[R] Suggestion about "R equivalent of Splus peaks() function"
Earl F. Glynn
efg at stowers-institute.org
Thu Feb 8 23:34:31 CET 2007
In 2004 there was this R-Help posting from Jan 2004:
http://finzi.psych.upenn.edu/R/Rhelp02a/archive/33097.html
R equivalent of Splus peaks() function?
The peaks function there has worked well for me on a couple of projects, but
some code using "peaks" failed today, which had worked fine in the past.
I was looking for a peak in a test case that was a sine curve over one
cycle, so there should have been only one peak. My unexpected surprise was
to sometimes get one peak, or two adjoining peaks (a tie), but the no peaks
case cause subsequent code to fail. I wanted to eliminate this "no peak"
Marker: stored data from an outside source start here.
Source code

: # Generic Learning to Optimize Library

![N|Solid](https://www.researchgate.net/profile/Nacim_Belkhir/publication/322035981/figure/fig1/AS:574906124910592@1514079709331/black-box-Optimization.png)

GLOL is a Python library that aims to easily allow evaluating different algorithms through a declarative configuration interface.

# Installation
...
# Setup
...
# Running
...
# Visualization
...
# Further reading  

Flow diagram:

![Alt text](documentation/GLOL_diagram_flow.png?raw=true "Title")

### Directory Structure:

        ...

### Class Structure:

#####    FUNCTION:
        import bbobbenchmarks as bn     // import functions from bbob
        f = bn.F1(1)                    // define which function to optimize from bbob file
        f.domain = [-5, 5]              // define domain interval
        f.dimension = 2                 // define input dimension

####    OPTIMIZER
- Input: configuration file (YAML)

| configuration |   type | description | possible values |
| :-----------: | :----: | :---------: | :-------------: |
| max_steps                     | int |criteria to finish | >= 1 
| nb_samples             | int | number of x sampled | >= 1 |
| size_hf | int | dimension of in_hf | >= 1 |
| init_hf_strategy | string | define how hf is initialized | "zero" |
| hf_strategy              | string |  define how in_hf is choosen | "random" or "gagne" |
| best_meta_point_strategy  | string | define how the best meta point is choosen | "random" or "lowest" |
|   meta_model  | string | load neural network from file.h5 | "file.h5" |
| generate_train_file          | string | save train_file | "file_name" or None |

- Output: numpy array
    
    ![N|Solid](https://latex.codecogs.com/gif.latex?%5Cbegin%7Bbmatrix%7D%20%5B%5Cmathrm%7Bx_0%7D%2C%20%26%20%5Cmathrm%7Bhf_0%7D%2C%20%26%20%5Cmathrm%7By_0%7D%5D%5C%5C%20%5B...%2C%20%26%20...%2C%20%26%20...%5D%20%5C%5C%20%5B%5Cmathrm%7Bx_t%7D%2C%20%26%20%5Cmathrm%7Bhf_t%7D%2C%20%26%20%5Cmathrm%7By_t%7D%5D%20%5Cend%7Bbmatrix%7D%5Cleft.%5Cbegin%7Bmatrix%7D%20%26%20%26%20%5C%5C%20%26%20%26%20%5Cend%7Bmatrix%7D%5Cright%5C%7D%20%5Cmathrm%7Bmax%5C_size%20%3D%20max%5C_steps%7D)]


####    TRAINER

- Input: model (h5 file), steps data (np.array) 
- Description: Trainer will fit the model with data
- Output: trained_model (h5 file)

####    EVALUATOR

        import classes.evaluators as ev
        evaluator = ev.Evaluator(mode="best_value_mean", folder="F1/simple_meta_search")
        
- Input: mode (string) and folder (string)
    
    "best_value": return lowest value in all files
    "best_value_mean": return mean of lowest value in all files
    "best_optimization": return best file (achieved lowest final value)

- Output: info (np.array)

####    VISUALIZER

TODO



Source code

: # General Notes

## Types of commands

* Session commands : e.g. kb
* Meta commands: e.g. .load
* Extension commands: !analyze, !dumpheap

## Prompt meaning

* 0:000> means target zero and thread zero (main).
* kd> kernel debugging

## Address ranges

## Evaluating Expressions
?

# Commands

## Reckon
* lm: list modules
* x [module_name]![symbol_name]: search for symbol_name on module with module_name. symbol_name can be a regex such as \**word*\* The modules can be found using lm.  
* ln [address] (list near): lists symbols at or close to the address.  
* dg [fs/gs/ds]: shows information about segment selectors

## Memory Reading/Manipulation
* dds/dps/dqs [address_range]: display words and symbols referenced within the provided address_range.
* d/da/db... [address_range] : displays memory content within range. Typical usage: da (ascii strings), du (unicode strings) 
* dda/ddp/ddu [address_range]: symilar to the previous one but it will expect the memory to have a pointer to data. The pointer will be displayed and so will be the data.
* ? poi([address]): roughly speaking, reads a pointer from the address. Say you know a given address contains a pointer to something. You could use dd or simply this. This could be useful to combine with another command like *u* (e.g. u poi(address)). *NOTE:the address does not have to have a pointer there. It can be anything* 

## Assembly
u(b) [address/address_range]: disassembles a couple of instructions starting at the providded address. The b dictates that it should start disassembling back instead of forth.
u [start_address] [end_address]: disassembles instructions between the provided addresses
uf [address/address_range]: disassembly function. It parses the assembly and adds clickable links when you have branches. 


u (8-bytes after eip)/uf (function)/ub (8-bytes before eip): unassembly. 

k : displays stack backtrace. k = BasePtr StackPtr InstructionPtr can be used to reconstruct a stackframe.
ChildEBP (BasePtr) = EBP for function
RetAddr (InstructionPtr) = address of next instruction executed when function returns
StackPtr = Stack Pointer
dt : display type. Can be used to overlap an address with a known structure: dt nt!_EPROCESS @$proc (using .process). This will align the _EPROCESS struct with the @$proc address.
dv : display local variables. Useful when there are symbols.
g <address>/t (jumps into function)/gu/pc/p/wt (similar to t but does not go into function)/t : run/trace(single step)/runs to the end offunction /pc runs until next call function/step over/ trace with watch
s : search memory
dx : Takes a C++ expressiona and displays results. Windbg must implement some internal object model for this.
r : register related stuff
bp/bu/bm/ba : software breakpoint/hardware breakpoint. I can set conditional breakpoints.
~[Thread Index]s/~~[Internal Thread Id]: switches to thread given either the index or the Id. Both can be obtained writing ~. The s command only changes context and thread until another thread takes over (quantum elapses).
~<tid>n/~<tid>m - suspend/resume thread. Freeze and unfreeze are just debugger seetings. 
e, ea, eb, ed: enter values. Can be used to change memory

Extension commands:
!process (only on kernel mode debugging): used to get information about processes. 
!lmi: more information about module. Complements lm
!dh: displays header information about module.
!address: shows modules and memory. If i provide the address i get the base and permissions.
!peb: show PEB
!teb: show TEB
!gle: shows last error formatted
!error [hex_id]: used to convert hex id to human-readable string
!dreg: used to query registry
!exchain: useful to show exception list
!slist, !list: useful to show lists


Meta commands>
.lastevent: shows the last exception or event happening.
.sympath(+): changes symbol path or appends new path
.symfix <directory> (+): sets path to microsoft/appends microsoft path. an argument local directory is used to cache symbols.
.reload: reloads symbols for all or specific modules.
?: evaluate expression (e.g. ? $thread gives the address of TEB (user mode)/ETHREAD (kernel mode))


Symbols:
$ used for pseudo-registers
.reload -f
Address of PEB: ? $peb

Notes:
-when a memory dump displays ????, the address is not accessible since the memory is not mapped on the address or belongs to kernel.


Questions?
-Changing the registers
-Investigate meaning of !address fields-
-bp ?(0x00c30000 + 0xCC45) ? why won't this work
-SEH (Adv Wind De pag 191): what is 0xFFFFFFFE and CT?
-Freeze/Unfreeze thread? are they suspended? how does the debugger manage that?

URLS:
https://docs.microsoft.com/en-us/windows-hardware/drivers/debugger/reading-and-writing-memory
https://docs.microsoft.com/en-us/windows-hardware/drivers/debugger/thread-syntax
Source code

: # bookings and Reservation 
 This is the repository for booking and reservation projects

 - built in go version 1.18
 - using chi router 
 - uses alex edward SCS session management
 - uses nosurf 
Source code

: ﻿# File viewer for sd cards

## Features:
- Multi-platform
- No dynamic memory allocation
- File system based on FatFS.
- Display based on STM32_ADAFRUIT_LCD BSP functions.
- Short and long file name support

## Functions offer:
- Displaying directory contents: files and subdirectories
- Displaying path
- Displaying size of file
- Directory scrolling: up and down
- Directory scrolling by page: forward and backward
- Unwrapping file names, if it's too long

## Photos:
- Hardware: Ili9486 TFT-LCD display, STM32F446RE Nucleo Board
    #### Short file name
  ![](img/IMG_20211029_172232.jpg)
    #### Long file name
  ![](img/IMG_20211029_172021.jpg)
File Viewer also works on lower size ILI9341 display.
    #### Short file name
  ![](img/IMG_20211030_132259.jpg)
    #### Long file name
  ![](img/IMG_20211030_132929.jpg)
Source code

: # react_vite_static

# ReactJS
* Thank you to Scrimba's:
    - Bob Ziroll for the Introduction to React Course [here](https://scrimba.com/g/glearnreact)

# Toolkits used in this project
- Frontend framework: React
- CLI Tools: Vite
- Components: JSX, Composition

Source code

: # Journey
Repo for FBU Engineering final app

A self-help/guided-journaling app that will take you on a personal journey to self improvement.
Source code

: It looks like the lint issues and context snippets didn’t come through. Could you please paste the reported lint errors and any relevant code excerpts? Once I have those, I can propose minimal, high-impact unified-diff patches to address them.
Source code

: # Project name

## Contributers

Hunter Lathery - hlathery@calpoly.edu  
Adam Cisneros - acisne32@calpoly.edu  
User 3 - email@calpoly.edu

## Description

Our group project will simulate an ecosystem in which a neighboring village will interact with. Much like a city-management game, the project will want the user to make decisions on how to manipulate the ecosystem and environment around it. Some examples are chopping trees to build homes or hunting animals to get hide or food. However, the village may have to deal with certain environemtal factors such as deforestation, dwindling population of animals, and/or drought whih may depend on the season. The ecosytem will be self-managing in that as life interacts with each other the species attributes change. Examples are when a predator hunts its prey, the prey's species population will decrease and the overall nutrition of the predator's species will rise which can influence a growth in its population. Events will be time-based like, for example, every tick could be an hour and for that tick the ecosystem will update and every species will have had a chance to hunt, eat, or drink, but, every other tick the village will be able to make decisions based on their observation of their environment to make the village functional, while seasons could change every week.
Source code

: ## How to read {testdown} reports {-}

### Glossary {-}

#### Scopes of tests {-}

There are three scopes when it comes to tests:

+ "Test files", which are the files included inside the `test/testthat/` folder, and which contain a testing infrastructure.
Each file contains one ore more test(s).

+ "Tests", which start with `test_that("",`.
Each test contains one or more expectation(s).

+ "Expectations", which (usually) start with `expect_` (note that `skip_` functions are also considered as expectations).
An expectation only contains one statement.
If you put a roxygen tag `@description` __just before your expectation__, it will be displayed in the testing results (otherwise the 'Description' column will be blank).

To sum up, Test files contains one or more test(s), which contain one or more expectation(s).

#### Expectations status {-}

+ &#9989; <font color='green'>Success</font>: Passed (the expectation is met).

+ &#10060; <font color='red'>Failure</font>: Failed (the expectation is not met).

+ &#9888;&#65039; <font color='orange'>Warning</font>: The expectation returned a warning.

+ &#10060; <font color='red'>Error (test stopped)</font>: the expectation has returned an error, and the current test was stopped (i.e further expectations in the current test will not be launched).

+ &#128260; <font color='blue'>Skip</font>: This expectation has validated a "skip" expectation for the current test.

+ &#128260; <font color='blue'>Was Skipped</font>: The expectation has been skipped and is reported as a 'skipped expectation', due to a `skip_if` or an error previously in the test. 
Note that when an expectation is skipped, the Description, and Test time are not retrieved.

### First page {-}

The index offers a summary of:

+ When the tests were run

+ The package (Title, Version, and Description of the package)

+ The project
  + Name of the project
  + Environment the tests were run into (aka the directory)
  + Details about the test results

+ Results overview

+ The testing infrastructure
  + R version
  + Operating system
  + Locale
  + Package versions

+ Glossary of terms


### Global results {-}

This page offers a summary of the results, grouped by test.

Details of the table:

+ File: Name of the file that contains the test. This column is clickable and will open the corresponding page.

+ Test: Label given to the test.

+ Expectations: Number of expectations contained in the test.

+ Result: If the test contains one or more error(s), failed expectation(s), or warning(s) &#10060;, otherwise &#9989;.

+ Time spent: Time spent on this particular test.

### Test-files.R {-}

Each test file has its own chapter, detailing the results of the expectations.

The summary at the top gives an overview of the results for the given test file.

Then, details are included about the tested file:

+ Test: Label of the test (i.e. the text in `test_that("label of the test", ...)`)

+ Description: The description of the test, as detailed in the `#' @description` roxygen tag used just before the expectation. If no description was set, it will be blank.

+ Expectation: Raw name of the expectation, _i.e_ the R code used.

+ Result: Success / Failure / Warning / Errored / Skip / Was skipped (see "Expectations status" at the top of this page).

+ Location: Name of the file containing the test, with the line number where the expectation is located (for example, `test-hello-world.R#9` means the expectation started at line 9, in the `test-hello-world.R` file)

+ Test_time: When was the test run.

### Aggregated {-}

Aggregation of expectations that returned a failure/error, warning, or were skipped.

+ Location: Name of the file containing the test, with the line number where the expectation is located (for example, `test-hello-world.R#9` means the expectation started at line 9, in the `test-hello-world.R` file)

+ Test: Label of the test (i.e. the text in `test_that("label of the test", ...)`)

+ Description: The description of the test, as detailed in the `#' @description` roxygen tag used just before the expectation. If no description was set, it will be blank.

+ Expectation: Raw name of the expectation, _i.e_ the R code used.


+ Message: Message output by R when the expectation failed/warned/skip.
case when there was an obvious peak.
I thought it was odd that the peak failure could be controlled by the random
number seed.
# R equivalent of Splus peaks() function
# http://finzi.psych.upenn.edu/R/Rhelp02a/archive/33097.html
peaks <- function(series,span=3)
{
z <- embed(series, span)
s <- span%/%2
v <- max.col(z) == 1 + s
result <- c(rep(FALSE,s),v)
result <- result[1:(length(result)-s)]
result
}
> set.seed(19)
> peaks(c(1,4,4,1,6,1,5,1,1),3)
[1] FALSE TRUE FALSE FALSE TRUE FALSE TRUE
> peaks(c(1,4,4,1,6,1,5,1,1),3)
[1] FALSE TRUE FALSE FALSE TRUE FALSE TRUE
> peaks(c(1,4,4,1,6,1,5,1,1),3)
[1] FALSE TRUE TRUE FALSE TRUE FALSE TRUE
> peaks(c(1,4,4,1,6,1,5,1,1),3)
[1] FALSE FALSE FALSE FALSE TRUE FALSE TRUE
> peaks(c(1,4,4,1,6,1,5,1,1),3)
[1] FALSE FALSE TRUE FALSE TRUE FALSE TRUE
Above, the "4" peak at positions 2 and 3 is shown by the TRUE and FALSE in
positions 2 and 3 above. Case 4 of FALSE, FALSE was most unexpected -- no
peak.
I studied the peaks code and found the problem seems to be in max.col:
> z
[,1] [,2] [,3]
[1,] 4 4 1
[2,] 1 4 4
[3,] 6 1 4
[4,] 1 6 1
[5,] 5 1 6
[6,] 1 5 1
[7,] 1 1 5
> max.col(z)
[1] 2 3 1 2 3 2 3
> max.col(z)
[1] 2 2 1 2 3 2 3
> max.col(z)
[1] 1 2 1 2 3 2 3
> max.col(z)
[1] 2 2 1 2 3 2 3
> max.col(z)
[1] 1 3 1 2 3 2 3
> max.col(z)
[1] 2 2 1 2 3 2 3
The ?max.col help shows that it has a ties.method that defaults to "random".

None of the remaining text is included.